Rice being the staple food of a large percentage of the world population, it seemed prudent to start looking at the way it is grown, as this is the only major crop that is transplanted at the beginning of the growth period. And this is exactly where the main problem occurs. As Fr. Lalauni showed in his System Of Rice Intensification, his research in Madagascar proved that the time of transplantation was extremely important. This is consistent with general knowledge of transplantation techniques.
It has been common practice around the world to transplant rice at 13 or 14 days. This, in actual fact, is outside the transplantation “Window” for most plants, and this definitely includes rice. This means that the seedlings suffer a ‘shock’, from which they need to recover to continue growing. It has been shown that for rice, the recovery period is 3 weeks!
If, however, the seedlings are transplanted at 8 days, they are still within their “Window”, and grow on as if nothing at all had happened. Of course, 8-day seedlings are not as robust as 14-day seedlings, and need correspondingly careful treatment.
Further experimentation showed that the best results were obtained when individual seedlings were planted at a spacing of 12 inches – further apart than has hitherto been customary. This planting regime – single seedlings and 12-inch spacing – has been amply confirmed by research in India and Pakistan.

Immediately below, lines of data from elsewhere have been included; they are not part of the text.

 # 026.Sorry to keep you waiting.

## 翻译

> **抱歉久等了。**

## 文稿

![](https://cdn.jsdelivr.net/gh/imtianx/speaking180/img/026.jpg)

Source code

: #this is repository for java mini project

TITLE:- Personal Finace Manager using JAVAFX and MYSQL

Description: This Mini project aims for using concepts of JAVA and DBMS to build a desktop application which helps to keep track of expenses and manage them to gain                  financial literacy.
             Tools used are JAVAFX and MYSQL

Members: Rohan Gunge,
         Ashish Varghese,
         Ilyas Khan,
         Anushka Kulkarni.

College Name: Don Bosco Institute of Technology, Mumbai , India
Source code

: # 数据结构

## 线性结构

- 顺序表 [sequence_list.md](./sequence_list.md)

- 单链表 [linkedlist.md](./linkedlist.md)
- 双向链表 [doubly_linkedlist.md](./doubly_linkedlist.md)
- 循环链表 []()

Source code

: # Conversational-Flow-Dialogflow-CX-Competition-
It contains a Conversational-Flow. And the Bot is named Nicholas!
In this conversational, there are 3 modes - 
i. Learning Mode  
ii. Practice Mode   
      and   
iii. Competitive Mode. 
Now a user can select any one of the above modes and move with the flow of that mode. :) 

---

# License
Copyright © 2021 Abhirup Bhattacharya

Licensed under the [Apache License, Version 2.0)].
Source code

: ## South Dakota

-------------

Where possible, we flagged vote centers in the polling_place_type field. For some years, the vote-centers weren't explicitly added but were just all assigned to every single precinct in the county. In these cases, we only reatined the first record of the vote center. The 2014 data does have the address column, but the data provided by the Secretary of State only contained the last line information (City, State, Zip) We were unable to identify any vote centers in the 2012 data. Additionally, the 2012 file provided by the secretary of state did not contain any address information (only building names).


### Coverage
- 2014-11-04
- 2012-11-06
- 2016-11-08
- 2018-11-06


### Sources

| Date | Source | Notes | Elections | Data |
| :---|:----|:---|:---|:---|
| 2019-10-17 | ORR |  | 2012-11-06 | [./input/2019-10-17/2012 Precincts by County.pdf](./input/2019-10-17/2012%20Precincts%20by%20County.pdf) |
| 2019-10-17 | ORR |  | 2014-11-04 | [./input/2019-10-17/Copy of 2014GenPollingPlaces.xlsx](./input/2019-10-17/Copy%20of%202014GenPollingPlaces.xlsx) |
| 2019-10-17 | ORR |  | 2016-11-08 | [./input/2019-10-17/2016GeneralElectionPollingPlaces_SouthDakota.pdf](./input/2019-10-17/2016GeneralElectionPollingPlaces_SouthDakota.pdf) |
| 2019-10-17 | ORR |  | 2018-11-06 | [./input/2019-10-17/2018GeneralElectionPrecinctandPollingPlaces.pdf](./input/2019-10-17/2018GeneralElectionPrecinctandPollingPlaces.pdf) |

The results from such simple changes can only be described as astounding!
1. The time to harvest is shortened by the three week period that the plants no longer need to recover.
2. Root growth is stronger and deeper.
3. Individual plants are bigger and fuller.
4. The yield from each plant is vastly higher than before – a 100% increase is normal.
Other advantages are claimed, but are not so easy to quantify.
a) Less fertilizer required.
b) Less irrigation required.
c) Less pesticide required.
One item may be seen as a disadvantage by some. Flooding the field is no longer used as a method of weed control, and weeds need to be removed manually, possibly resulting in higher labour costs. This is important, as there is always the need to avoid unwanted plants competing with the rice for the nutrients in the soil. At harvest time, the threshing machine will be busy for longer, as it has an increased workload to deal with. This may result in some increased cost if the machine is hired.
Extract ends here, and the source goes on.